After a long summer hiatus, the producers scheduled only one tryout for the new cast of Bab, a week-long engagement at the Academy Theatre in Baltimore, starting September 27, 1920. The local reviewer called the play "so light it is often non-essential" but said it was redeemed by the excellent cast, singling out Hayes, Tom Powers, Percy Haswell, and Sam Edwards.

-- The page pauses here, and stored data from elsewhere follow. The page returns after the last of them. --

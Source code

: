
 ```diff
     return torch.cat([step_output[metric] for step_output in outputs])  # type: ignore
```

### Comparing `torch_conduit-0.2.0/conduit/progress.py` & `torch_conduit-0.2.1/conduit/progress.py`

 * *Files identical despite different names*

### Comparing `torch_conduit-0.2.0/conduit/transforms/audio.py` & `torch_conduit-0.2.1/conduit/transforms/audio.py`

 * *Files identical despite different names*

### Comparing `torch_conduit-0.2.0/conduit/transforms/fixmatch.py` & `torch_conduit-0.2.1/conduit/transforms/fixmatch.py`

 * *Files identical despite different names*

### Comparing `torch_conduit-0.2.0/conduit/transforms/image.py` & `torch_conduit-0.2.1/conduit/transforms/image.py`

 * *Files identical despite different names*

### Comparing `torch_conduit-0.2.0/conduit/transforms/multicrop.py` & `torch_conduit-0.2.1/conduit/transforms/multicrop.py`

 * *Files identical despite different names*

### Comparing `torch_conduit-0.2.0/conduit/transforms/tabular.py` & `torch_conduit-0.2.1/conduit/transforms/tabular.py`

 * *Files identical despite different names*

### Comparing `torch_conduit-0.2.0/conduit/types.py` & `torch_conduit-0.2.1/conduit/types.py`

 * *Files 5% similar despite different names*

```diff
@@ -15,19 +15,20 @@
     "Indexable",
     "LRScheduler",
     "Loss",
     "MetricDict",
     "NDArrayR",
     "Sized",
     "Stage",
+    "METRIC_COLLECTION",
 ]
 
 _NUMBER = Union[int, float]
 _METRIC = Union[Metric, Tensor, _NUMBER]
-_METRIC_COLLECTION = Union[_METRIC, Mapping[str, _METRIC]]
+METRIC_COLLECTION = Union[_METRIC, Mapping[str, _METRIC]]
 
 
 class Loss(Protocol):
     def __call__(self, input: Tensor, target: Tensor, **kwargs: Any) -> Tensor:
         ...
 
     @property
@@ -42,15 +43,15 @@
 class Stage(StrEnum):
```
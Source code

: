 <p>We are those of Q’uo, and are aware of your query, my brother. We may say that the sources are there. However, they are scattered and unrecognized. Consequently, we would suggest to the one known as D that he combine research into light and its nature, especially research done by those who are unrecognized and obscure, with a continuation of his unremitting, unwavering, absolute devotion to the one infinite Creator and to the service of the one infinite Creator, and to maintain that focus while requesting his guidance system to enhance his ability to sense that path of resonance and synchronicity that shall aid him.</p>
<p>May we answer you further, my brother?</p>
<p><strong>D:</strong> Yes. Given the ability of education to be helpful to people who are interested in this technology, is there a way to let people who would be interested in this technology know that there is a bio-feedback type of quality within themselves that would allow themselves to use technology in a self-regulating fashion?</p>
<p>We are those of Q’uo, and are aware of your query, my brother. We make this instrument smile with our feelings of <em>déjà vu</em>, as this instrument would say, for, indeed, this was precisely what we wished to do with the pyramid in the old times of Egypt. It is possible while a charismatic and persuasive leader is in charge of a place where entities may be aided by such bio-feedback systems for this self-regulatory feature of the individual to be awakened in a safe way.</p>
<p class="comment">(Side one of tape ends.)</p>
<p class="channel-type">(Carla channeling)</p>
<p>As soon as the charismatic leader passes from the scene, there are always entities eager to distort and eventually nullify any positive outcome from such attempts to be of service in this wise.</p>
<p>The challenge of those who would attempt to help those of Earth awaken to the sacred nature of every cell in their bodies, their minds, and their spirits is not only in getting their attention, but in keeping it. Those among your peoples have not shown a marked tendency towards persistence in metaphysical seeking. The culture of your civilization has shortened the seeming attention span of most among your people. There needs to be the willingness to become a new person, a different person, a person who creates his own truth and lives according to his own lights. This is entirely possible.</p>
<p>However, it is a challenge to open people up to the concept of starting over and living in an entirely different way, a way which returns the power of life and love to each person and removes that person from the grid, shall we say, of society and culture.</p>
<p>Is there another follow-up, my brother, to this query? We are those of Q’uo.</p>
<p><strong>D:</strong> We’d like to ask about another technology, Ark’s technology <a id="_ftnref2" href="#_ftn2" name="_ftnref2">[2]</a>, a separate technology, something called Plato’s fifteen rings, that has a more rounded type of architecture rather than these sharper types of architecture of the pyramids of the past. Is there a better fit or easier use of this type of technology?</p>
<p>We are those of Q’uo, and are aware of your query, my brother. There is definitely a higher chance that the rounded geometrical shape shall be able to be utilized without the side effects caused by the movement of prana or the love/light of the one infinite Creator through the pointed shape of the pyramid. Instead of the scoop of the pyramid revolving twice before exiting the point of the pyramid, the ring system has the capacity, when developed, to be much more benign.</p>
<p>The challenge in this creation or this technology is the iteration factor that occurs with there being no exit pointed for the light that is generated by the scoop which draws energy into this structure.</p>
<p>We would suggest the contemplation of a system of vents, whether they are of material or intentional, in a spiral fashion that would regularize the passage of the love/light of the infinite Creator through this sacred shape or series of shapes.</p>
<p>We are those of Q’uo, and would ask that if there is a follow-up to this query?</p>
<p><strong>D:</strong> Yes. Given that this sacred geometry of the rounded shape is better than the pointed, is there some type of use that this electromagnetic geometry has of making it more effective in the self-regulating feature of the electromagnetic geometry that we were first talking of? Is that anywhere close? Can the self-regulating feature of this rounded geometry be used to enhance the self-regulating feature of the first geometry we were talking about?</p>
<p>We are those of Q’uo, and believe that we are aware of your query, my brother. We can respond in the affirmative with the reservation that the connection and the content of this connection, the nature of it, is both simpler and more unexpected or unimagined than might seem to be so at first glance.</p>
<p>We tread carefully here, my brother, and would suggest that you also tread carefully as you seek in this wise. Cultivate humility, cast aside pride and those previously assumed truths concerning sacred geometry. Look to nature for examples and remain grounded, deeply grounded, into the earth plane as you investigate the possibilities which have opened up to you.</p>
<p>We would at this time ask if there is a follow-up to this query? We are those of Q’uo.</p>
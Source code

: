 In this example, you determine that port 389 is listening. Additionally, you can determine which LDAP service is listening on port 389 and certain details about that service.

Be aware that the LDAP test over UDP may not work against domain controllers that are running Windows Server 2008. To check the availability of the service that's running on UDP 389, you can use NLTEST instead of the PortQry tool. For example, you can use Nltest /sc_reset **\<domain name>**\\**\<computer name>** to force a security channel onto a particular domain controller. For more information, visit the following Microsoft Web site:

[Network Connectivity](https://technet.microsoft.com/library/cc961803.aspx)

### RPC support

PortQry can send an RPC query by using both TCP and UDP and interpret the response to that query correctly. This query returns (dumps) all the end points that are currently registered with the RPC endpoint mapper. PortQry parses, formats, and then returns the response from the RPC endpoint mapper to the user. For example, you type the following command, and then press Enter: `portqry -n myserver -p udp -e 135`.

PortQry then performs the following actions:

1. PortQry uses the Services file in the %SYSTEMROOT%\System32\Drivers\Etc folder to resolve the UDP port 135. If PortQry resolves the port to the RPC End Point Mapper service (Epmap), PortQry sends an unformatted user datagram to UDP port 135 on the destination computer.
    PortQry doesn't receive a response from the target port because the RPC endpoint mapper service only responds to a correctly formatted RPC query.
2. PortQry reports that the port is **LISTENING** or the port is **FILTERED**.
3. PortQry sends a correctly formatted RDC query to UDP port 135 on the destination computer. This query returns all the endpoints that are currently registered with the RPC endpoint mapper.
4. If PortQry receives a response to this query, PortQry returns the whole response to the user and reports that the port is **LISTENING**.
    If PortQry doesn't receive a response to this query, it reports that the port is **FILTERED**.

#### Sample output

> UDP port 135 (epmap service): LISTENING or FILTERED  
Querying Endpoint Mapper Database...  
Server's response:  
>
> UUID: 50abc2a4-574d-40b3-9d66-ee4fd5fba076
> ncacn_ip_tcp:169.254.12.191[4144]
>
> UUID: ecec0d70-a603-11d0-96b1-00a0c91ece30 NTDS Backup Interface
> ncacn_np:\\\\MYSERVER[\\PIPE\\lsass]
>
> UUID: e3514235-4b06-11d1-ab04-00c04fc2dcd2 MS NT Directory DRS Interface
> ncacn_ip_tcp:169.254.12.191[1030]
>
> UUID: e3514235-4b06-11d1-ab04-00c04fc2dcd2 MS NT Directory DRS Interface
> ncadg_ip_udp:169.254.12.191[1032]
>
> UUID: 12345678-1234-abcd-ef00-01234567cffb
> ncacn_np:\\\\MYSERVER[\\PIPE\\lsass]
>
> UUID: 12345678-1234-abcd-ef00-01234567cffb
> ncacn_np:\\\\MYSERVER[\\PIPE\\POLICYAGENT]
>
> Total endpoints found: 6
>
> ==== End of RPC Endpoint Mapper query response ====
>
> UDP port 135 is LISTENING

===Broadway premiere and reception===
The Broadway premiere for Bab was delayed due to a shortage of available theaters. George C. Tyler decided to replace the underperforming political comedy Poldekin at the Park Theatre, in order to launch Bab on October 18, 1920. The critic for The Brooklyn Daily Times consistently called the play and character "Babs" throughout their review. The reviewer for The New York Herald expressed admiration for a more complex work than a "flapper" play might suggest, and especially for Helen Hayes, who they estimated must have had seventy percent of spoken lines. They reported: "Her performance was a notably fine achievement in broad comedy. It had, moreover, minutes of subtlety". They also had praise for the supporting company and opined "The play is intended for the young".

Heywood Broun had fears that Helen Hayes would be trapped by popular parts like this, when her talent suggested she should be playing more challenging roles. (Note: Hayes was furious about Broun's review, particularly when he called her "cute". She later wrote: "I was shattered by Heywood Broun's evaluation of my performance. Shattered because I felt he was right, furious because he was right.") He felt the incidents of the play were more amusing than the whole, and had good words for the performances of Tom Powers, Lillian Ross, and Stephen Davis. The reviewer for The Brooklyn Daily Eagle concurred with Broun on supporting players Powers, Ross, and Davis. They made a comparison of playwright Edward Childs Carpenter's treatment of adolescence with Booth Tarkington's Seventeen and Clarence and judged the former did well and "crowded a large amount of good fun into his play", though "The whole thing lacks subtlety". Alexander Woollcott disagreed, saying that Carpenter's treatment suffered in comparison to Tarkington's. He also cautioned Helen Hayes on the perils of "overstriving" in a part, and suggested she look at her colleague Tom Powers, whose performance was one of masterful understatement.

===Broadway closing===
Despite its continuing popularity, the production was forced to close on New Year's Day, 1921. The Park Theatre had been previously reserved for a revival of Erminie, and no other Broadway theaters were available. Bab started on tour with Hayes and a slightly different cast in January 1921.

==Bibliography==
- Mary Roberts Rinehart. Bab: A Sub-Deb. Doran, 1917.
- Edward Childs Carpenter. Bab: A Farcical Comedy in Four Acts. Samuel French, 1925.
- George C. Tyler and J. C. Furnas. Whatever Goes Up. Bobbs Merrill, 1934.
- Helen Hayes and Sandford Dody. On Reflection: An Autobiography. M. Evans and Company, 1968.